THE Electoral Commission (EC) has given the assurance that the measures it has put in place for this year’s general election will drastically reduce the number of rejected ballot papers.
One of the measures is that the lines differentiating the pictures and party symbols of candidates on the ballot papers have been made bolder.
The Director of Operations of the EC, Mr Sarfo Katanka, in an interview said the measure was to ensure that if a voter improperly fingerprinted the space of the candidate of his or her choice the bolder borders would make it easy to ascertain the intent of the voter, hence the ballot will not be rejected.

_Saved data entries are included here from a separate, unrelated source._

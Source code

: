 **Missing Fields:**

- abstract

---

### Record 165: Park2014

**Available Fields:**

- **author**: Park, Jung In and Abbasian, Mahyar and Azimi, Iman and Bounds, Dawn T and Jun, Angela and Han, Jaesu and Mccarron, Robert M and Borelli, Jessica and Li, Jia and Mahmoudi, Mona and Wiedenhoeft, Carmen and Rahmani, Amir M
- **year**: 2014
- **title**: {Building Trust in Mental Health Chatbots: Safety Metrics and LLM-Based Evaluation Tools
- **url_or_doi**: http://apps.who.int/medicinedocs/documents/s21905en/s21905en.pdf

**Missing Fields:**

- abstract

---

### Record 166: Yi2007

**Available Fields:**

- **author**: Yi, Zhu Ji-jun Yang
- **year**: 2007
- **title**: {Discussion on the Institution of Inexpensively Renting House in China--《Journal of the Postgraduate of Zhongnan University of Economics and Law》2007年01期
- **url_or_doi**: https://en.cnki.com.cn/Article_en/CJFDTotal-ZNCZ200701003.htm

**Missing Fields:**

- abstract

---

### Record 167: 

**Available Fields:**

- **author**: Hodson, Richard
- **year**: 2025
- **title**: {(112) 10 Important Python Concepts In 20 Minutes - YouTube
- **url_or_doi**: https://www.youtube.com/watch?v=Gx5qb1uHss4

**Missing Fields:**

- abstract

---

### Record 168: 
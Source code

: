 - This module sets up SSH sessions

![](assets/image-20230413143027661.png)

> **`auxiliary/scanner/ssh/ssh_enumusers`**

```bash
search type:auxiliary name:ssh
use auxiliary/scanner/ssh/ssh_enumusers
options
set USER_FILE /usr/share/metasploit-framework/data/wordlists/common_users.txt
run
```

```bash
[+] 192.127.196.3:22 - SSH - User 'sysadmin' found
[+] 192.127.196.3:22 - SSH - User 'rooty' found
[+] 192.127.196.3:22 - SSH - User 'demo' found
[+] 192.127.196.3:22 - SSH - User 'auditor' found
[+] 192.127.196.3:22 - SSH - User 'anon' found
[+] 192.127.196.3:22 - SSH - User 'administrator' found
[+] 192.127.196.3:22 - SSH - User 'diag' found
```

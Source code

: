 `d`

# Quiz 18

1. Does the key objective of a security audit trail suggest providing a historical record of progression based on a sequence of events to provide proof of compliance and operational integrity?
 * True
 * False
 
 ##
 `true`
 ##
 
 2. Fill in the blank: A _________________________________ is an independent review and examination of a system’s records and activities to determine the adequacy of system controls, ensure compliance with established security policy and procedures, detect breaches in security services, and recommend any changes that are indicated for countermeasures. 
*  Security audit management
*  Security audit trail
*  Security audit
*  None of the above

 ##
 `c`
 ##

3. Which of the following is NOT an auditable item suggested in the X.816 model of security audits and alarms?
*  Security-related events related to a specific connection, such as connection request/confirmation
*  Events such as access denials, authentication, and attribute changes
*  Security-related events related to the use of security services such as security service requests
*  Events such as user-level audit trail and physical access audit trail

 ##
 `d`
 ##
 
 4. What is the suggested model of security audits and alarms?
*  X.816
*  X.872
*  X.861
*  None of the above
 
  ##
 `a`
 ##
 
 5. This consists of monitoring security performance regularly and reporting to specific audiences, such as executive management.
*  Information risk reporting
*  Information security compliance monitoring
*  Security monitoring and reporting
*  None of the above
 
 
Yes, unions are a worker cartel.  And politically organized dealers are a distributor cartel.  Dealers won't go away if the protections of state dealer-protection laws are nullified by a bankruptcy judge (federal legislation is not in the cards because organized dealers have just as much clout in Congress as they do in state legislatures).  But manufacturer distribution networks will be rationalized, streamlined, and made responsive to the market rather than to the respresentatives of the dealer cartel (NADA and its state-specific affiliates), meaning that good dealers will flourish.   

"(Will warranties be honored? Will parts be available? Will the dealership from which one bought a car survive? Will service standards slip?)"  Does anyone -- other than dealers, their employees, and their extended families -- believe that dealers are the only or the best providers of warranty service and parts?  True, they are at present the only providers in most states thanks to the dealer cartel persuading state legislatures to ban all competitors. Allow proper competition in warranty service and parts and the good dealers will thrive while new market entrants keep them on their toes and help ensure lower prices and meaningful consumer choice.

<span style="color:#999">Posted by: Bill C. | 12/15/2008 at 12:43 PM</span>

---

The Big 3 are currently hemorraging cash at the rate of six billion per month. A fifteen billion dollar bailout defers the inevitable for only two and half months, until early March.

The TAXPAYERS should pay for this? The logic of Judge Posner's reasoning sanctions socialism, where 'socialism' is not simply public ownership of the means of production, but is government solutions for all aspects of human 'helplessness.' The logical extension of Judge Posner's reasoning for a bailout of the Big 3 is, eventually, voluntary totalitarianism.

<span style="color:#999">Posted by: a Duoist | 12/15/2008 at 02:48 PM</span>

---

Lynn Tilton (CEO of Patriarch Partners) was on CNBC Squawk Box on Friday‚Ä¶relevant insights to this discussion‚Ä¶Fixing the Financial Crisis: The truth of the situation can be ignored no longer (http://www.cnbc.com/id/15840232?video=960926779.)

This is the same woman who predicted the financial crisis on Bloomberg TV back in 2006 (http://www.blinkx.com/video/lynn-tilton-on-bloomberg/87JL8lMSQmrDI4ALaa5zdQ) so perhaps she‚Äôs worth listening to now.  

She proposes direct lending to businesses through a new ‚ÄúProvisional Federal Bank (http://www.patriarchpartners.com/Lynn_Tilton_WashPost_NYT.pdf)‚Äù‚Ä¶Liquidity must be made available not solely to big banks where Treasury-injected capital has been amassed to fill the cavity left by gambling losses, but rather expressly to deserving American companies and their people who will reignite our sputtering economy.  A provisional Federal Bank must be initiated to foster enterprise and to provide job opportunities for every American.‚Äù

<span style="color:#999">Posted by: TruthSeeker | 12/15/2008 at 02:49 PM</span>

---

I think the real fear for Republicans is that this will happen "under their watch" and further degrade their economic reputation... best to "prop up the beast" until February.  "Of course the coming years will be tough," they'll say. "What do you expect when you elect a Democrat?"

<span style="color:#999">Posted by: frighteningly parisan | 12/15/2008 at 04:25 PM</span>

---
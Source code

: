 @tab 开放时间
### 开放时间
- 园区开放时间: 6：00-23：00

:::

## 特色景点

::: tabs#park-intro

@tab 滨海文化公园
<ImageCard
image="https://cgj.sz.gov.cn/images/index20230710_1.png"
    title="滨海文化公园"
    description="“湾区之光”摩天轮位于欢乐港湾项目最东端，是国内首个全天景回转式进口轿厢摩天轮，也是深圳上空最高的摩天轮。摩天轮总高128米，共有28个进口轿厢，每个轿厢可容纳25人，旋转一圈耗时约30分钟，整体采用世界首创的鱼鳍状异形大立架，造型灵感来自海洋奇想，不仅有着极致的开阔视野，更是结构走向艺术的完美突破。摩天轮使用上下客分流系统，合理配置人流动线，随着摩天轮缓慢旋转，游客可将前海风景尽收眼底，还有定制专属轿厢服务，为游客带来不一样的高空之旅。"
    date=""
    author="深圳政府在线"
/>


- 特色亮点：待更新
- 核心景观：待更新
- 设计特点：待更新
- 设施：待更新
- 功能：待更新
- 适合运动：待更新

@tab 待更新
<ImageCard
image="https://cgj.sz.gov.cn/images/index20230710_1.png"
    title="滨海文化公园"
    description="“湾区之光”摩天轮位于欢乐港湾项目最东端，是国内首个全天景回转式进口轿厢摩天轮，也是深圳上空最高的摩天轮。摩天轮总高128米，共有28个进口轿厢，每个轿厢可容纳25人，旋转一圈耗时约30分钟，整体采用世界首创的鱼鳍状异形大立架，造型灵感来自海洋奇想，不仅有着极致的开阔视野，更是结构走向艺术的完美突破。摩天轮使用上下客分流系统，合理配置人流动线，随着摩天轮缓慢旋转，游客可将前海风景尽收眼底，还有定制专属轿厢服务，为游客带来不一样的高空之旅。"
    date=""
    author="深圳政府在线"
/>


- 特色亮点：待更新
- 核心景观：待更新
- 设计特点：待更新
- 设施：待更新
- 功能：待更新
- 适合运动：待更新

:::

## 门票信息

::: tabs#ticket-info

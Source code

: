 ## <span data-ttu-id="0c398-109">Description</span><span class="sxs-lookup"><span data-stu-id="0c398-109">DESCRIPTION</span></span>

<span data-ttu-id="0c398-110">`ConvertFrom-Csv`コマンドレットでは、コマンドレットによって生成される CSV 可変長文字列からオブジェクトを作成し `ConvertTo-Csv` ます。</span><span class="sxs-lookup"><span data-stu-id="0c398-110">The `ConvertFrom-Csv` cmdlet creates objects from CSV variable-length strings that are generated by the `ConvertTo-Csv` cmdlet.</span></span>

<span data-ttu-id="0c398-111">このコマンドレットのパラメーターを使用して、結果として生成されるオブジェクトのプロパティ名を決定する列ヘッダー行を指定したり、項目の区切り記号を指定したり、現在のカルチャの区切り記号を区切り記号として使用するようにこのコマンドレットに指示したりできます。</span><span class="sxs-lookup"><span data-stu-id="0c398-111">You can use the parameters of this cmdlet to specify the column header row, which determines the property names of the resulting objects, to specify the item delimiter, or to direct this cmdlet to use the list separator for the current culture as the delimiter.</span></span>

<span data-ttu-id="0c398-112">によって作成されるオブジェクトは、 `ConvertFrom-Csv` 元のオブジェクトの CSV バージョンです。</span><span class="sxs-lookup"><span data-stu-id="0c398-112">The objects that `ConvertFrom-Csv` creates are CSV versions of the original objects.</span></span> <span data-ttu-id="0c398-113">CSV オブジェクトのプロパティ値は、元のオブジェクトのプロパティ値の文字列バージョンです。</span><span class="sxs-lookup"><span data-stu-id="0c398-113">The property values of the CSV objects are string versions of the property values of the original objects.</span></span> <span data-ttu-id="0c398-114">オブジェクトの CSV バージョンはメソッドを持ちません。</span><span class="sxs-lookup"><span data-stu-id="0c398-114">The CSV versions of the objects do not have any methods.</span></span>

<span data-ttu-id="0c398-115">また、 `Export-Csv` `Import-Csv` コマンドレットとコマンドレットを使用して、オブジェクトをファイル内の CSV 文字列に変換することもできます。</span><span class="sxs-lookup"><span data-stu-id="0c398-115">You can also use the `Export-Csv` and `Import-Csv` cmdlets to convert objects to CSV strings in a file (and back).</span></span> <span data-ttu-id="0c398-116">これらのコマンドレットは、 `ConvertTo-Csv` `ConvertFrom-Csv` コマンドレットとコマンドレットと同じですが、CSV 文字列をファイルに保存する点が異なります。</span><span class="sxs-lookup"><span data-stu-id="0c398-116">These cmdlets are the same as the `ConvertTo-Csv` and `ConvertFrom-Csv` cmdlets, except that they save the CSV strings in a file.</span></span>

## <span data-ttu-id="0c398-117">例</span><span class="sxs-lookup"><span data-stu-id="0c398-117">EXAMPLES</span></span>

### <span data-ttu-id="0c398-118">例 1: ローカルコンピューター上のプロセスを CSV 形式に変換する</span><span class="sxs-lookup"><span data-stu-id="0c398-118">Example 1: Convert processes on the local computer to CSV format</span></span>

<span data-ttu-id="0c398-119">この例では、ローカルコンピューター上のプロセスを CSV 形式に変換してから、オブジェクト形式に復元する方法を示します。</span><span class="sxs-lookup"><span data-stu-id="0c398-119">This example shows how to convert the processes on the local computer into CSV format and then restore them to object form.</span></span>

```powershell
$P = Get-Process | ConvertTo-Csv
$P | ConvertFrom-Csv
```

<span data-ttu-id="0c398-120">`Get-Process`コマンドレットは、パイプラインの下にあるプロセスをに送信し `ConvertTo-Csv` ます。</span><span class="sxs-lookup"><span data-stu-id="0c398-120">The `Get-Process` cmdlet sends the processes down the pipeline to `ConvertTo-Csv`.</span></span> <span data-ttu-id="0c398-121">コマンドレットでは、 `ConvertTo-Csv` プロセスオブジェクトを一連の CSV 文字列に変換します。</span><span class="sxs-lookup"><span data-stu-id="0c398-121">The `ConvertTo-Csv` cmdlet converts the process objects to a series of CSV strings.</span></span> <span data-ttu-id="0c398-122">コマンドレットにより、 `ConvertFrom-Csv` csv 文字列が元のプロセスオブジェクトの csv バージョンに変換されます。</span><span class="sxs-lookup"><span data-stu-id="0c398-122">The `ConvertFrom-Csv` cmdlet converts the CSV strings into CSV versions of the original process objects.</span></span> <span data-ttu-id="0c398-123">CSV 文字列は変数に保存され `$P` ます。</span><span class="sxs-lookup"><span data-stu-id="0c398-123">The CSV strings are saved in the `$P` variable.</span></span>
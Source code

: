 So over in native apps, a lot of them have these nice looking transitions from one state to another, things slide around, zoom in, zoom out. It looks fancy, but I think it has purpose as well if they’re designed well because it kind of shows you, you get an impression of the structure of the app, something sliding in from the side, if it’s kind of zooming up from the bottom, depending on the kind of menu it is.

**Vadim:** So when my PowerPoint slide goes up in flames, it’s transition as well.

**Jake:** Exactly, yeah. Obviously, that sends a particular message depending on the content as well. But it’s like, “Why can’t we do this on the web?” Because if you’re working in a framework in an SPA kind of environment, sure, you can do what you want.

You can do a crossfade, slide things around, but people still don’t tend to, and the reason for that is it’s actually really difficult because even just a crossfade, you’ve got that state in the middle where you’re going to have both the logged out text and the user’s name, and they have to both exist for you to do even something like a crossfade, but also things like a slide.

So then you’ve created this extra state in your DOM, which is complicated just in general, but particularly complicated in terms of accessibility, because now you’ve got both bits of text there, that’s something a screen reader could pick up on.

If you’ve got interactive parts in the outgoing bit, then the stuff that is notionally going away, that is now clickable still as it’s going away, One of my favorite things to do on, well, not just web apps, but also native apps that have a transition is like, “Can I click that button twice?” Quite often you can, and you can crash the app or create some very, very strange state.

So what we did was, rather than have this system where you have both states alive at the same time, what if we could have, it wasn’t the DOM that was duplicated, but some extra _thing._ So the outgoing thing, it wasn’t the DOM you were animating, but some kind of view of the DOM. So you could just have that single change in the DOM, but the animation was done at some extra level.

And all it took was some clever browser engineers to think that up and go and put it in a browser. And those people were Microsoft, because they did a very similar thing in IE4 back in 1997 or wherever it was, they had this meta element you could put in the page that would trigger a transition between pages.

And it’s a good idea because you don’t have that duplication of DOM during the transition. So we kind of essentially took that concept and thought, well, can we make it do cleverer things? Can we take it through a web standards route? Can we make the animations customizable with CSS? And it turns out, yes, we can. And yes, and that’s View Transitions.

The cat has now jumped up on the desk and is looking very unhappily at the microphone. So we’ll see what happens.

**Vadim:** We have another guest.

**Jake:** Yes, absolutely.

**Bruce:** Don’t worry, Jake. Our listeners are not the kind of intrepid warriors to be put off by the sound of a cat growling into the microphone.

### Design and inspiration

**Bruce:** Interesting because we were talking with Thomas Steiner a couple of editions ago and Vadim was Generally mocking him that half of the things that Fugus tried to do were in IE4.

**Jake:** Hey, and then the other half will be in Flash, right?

This innovation is to reduce the incidence of rejected ballots in the December 7 polls.
Rejected ballots accounted for 1.53 per cent or 111,108 of the 7,256,872 votes cast in 1996; 1.58 per cent or 104, 214 of the 6,605,084 votes cast in 2000 and 2.13 or 188,123 votes of the total of 8,813,908 cast in 2004.
He said other innovations in the voting process this year would include the dipping of a finger in the indelible ink instead of the practice in the past where the cuticle of the thumb of voters were marked by polling officers with ink.
Mr Katanka said that it would be extremely difficult to clean the indelible ink, thus minimising double voting.
The EC, he said, was yet to settle on the finger to be dipped in the ink.
The issue of rejected ballots has engaged the attention of pollsters, the National Commission on Civic Education (NCCE) and civil society organisations.
Mr Ben Ephson, a pollster, when contacted pointed out that the total number of rejected ballots in 2000 and 2004 were more than the ballots of the Convention People’s Party (CPP) and the Peoples’ National Convention (PNC) put together.
Political parties, he said, therefore needed to intensify voter sensitisation on the problem.
Mrs Augustina Akumayi, a Deputy Chairperson of the NCCE, conceded that the issue of rejected or spoilt ballots was important, particularly when so many ballots were involved.
She said that was why the NCCE seized the least opportunity to teach the electorate on the proper way of voting.